In a digital power supply unit (PSU) there are several factors that impact loop gain performance that are specific to the microcontroller. These factors include maximum sampling rate, time required to execute compensator algorithm(s), sampling/conversion time of analog to digital converter (ADC), and microcontroller operating speed. For peak current mode control converters, the speed of the comparator and the accuracy/speed of the control digital to analog converter (DAC) will also have an impact on the PSU loop gain performance. All of these items need to be considered when selecting a microcontroller for a given application. Let’s take a look at how Microchip’s dsPIC33EP ‘GS’ devices can help improve loop gain performance for the next generation of power supplies.

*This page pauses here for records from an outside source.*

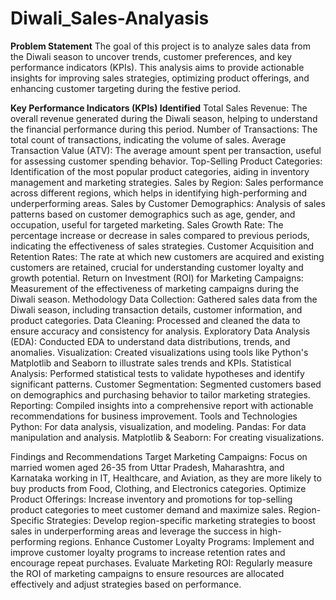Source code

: # Diwali_Sales-Analyasis

**Problem Statement**
The goal of this project is to analyze sales data from the Diwali season to uncover trends, customer preferences, and key performance indicators (KPIs). This analysis aims to provide actionable insights for improving sales strategies, optimizing product offerings, and enhancing customer targeting during the festive period.

**Key Performance Indicators (KPIs) Identified**
Total Sales Revenue: The overall revenue generated during the Diwali season, helping to understand the financial performance during this period.
Number of Transactions: The total count of transactions, indicating the volume of sales.
Average Transaction Value (ATV): The average amount spent per transaction, useful for assessing customer spending behavior.
Top-Selling Product Categories: Identification of the most popular product categories, aiding in inventory management and marketing strategies.
Sales by Region: Sales performance across different regions, which helps in identifying high-performing and underperforming areas.
Sales by Customer Demographics: Analysis of sales patterns based on customer demographics such as age, gender, and occupation, useful for targeted marketing.
Sales Growth Rate: The percentage increase or decrease in sales compared to previous periods, indicating the effectiveness of sales strategies.
Customer Acquisition and Retention Rates: The rate at which new customers are acquired and existing customers are retained, crucial for understanding customer loyalty and growth potential.
Return on Investment (ROI) for Marketing Campaigns: Measurement of the effectiveness of marketing campaigns during the Diwali season.
Methodology
Data Collection: Gathered sales data from the Diwali season, including transaction details, customer information, and product categories.
Data Cleaning: Processed and cleaned the data to ensure accuracy and consistency for analysis.
Exploratory Data Analysis (EDA): Conducted EDA to understand data distributions, trends, and anomalies.
Visualization: Created visualizations using tools like Python's Matplotlib and Seaborn to illustrate sales trends and KPIs.
Statistical Analysis: Performed statistical tests to validate hypotheses and identify significant patterns.
Customer Segmentation: Segmented customers based on demographics and purchasing behavior to tailor marketing strategies.
Reporting: Compiled insights into a comprehensive report with actionable recommendations for business improvement.
Tools and Technologies
Python: For data analysis, visualization, and modeling.
Pandas: For data manipulation and analysis.
Matplotlib & Seaborn: For creating visualizations.

Findings and Recommendations
Target Marketing Campaigns: Focus on married women aged 26-35 from Uttar Pradesh, Maharashtra, and Karnataka working in IT, Healthcare, and Aviation, as they are more likely to buy products from Food, Clothing, and Electronics categories.
Optimize Product Offerings: Increase inventory and promotions for top-selling product categories to meet customer demand and maximize sales.
Region-Specific Strategies: Develop region-specific marketing strategies to boost sales in underperforming areas and leverage the success in high-performing regions.
Enhance Customer Loyalty Programs: Implement and improve customer loyalty programs to increase retention rates and encourage repeat purchases.
Evaluate Marketing ROI: Regularly measure the ROI of marketing campaigns to ensure resources are allocated effectively and adjust strategies based on performance.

The most noticeable feature of the new dsPIC33EP devices is the increase in operation frequency. The operating frequency of the new dsPIC33EP devices has increased to 70MHz, which is a maximum increase of 20 million instructions per second (MIPS) over the existing dsPIC33FJ devices. If we take a control loop that executes at a rate of 250kHz and is 60 instructions, this consumes a total of 15MIPS or 30% of the available resources on the dsPIC33FJ devices. This same control loop code consumes only 20% of the available CPU resources on the new dsPIC33EP processor when executed at the same sampling frequency. If the same percentage of MIPS is consumed after migrating to the new dsPIC33EP devices then this allows the control loop to be executed at a rate of 350kHz. Further analysis shows that phase erosion is reduced by 29% at a given crossover frequency. See Figure 1 for calculation of phase erosion due to sampling vs. cross over frequency.
In most PSUs that employ a digital compensator, the control of the power stage is typically governed by a simple LDE. While the LDE approach is well known and commonly used, digital implementations are conducive to implementing nonlinear control algorithms. Nonlinear techniques, however, are beyond the scope of this article.